In May, a monthly record 2,758 Piaggios were sold in the US and a Piaggio officials forecast that last month’s sales would vastly exceed that record, meaning that sales for those two months would be equal to nearly half of sales in 1997.
“The days of inexpensive gasoline appear to be over,” said Bob Chase, who set out last month with a scooter-loving friend to ride two Piaggios across the US.
“People are getting out of their big vehicles and getting into more economical modes of transportation,” 72-year-old Chase said.
“I live in the San Francisco area. I have a Piaggio MP3-50 at home in my garage and I ride it everywhere I can.
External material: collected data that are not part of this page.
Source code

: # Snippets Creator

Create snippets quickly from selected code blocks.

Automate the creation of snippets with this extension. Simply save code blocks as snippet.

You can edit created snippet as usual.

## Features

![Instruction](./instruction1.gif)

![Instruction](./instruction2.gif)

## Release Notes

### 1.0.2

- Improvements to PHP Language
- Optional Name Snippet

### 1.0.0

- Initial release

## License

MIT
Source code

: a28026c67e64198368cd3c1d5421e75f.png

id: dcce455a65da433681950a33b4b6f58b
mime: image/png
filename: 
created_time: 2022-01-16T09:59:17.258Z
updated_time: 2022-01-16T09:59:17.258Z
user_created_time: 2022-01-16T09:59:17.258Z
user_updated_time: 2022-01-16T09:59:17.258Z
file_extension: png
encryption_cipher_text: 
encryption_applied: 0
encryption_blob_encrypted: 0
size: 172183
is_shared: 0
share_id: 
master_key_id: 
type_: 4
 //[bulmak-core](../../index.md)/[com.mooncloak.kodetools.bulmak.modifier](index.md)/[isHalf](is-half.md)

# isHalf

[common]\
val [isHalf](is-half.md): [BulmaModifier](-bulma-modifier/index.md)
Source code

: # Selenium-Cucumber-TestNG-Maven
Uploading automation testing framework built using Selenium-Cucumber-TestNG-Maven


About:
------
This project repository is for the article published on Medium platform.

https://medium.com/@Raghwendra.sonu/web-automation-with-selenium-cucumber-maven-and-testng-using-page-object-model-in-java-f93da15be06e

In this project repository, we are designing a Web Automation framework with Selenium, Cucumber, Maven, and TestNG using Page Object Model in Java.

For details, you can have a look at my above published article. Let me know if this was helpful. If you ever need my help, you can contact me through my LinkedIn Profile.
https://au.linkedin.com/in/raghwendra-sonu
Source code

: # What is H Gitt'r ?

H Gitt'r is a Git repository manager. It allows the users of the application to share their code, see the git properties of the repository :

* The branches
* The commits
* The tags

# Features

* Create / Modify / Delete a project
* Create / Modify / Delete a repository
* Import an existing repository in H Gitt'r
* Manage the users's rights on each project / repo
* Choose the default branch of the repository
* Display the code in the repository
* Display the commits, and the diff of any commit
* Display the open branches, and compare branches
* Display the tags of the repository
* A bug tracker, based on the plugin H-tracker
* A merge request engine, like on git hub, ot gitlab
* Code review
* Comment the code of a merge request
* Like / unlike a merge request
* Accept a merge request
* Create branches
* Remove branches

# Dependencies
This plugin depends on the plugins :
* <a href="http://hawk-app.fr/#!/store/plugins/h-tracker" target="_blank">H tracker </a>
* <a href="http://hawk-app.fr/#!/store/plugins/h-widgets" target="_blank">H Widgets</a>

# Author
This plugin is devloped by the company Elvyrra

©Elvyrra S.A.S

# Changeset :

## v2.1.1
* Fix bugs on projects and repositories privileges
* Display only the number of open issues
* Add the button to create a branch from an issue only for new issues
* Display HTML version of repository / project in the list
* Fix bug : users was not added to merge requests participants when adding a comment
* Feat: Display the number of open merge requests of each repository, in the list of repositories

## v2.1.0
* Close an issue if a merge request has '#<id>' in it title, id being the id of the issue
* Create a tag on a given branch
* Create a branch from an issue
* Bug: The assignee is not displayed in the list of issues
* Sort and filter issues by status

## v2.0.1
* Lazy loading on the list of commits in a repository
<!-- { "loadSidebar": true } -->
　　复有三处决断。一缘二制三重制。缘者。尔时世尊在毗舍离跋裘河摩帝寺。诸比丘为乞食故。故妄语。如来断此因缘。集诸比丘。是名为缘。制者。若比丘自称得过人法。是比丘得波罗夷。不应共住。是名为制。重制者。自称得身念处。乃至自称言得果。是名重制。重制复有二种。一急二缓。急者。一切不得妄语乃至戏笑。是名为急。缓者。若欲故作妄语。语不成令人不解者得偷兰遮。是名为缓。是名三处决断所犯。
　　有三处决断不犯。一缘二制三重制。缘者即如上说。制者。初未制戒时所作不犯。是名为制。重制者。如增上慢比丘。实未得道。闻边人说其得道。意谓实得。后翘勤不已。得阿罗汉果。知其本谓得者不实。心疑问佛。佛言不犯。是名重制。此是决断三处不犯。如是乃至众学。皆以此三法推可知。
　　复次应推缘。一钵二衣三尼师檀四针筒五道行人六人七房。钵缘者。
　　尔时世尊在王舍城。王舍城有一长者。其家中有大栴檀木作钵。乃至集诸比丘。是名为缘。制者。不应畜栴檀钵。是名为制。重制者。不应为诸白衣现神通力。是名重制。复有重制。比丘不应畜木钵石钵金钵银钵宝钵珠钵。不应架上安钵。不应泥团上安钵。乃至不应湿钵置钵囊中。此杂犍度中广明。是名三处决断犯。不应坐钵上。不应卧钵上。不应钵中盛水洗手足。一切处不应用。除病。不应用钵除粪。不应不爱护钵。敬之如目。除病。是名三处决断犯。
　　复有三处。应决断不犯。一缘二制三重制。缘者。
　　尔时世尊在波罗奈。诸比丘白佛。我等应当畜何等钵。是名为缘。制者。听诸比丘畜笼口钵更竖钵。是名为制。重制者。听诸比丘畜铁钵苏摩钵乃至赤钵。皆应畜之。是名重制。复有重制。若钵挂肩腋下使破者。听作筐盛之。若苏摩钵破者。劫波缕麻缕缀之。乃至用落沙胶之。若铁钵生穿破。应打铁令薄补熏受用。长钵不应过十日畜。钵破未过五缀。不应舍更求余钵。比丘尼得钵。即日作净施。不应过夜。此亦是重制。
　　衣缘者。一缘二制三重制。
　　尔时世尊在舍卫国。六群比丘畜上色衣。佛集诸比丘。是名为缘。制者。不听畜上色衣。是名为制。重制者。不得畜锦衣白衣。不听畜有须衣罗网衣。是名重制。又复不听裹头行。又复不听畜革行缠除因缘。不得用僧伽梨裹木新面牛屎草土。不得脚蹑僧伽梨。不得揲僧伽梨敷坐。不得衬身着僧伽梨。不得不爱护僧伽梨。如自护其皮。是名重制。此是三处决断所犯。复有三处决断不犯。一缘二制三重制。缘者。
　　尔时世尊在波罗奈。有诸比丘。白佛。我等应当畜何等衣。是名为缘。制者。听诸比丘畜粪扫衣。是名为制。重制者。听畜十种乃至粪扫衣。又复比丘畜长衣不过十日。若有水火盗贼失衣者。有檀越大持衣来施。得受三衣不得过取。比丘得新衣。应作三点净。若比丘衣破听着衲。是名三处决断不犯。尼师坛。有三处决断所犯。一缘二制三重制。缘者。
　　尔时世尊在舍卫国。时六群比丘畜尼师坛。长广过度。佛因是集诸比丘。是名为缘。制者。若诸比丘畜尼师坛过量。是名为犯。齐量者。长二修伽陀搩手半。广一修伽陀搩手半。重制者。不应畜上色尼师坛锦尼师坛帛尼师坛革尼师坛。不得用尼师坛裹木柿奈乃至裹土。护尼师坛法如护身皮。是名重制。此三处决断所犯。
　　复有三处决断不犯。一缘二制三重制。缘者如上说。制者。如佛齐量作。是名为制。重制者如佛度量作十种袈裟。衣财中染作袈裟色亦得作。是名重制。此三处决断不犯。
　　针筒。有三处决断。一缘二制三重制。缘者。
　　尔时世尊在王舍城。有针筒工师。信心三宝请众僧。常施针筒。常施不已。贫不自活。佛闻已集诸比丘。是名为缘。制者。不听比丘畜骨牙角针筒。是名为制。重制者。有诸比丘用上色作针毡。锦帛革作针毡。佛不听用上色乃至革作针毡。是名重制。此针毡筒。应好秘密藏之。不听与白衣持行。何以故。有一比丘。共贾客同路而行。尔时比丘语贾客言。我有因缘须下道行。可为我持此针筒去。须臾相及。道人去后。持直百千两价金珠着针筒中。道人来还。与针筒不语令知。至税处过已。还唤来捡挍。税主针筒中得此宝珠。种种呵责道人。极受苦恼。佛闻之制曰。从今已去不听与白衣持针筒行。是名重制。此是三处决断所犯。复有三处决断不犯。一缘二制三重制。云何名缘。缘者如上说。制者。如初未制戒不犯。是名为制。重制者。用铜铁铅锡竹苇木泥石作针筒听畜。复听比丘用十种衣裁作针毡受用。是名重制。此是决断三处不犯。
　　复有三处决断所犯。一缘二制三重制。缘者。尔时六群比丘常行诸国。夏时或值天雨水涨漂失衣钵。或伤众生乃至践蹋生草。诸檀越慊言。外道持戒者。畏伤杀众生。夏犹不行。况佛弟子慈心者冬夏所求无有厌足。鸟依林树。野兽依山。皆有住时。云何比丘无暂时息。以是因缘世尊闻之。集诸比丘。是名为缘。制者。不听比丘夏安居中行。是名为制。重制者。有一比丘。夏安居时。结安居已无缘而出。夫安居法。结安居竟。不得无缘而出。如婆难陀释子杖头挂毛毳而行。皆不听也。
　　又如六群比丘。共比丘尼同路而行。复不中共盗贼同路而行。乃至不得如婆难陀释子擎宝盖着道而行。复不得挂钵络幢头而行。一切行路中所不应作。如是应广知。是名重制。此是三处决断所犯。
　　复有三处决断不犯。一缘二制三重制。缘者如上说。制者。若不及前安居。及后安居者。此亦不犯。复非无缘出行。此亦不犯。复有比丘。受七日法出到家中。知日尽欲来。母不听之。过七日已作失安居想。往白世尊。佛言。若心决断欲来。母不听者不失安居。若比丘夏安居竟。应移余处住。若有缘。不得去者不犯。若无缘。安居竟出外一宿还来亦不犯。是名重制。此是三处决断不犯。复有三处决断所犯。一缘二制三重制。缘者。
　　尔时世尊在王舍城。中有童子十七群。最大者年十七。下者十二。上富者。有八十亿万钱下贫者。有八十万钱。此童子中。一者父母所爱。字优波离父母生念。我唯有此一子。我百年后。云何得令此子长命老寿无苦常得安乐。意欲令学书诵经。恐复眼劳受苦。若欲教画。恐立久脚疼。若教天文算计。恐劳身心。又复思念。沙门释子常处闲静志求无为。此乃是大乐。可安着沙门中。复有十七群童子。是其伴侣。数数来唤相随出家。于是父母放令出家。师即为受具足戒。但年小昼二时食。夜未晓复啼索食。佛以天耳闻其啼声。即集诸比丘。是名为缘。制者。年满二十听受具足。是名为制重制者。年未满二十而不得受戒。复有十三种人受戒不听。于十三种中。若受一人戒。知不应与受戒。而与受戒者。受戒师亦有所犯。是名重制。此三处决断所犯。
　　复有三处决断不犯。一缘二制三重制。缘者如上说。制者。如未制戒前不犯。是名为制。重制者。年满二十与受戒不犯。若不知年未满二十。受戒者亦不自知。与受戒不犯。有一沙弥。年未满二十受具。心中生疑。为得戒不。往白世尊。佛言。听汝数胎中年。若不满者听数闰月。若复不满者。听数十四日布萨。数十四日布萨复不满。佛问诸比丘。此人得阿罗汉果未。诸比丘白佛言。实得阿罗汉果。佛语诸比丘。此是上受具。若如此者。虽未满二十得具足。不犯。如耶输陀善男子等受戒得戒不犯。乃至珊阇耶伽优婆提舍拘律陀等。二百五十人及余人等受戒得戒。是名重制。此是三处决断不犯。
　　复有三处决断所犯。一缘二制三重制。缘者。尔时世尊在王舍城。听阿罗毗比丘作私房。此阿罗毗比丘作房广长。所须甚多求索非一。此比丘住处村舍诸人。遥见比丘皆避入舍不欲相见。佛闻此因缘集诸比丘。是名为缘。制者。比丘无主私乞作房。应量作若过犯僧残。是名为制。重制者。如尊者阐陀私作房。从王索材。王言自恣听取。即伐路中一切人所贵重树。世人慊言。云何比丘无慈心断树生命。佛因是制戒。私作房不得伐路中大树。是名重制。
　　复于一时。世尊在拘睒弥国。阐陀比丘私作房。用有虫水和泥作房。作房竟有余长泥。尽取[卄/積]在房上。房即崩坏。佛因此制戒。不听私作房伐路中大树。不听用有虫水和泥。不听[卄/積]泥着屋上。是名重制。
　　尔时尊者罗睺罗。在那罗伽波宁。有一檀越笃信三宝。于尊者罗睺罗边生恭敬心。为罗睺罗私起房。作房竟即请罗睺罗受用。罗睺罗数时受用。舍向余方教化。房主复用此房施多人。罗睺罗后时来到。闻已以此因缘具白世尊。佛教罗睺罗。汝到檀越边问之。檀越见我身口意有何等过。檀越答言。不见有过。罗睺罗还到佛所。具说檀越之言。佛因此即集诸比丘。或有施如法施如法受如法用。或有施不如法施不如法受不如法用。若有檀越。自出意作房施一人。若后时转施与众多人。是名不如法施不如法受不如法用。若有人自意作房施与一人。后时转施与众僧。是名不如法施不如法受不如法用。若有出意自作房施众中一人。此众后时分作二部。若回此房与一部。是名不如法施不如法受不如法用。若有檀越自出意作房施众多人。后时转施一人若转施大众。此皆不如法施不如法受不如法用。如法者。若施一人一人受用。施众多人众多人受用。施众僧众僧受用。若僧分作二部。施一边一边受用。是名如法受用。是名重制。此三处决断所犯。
I get over 70 miles per gallon [29.8km per liter] on the highway; it’ll go 78 miles per hour, and, yes, I take it on the California freeways,” he said.
The rise of the scooter has lent a European flair to many US cities, said Chase’s riding partner, Buddy Rosenbaum, 71.
“I’m from New York, and it’s remarkable to me how New York is coming to look like Rome: There are Vespas everywhere,” Rosenbaum said.
“I only use my car when it’s an absolute necessity — usually when the wife wants to come along,” he said.
The scooter began to take wing on this side of the ocean in 2000 and many Americans embraced it as a mode of transport, not just a trendy vehicle that makes you look like an extra in a video for Italian pop singer Eros Ramazzotti.
“The same driving conditions that exist in Europe, where millions of people commute on scooters every day — high gas prices and terrible traffic congestion — are becoming a reality in the United States,” Timoni said.
Scooter commuters can dart in between cars and avoid road jams, but riding a scooter requires a new mindset and isn’t for everyone, said Dean Thompson, spokesman of the Motorcycle Safety Foundation, which oversees and runs rider education courses throughout the US.
“If you’re accident-prone, you should perhaps rethink if a scooter or motorbike is the best mode of transport for you,” Thompson said.
“People think: I can do this, it’s like a bicycle. It’s not. You’re in the traffic stream mixing it with cars, pedestrians, bicycles, motorcycles, buses,” he said. “You’re not in a metal cage surrounded by 4,000 pounds [1,800kg] of metal.”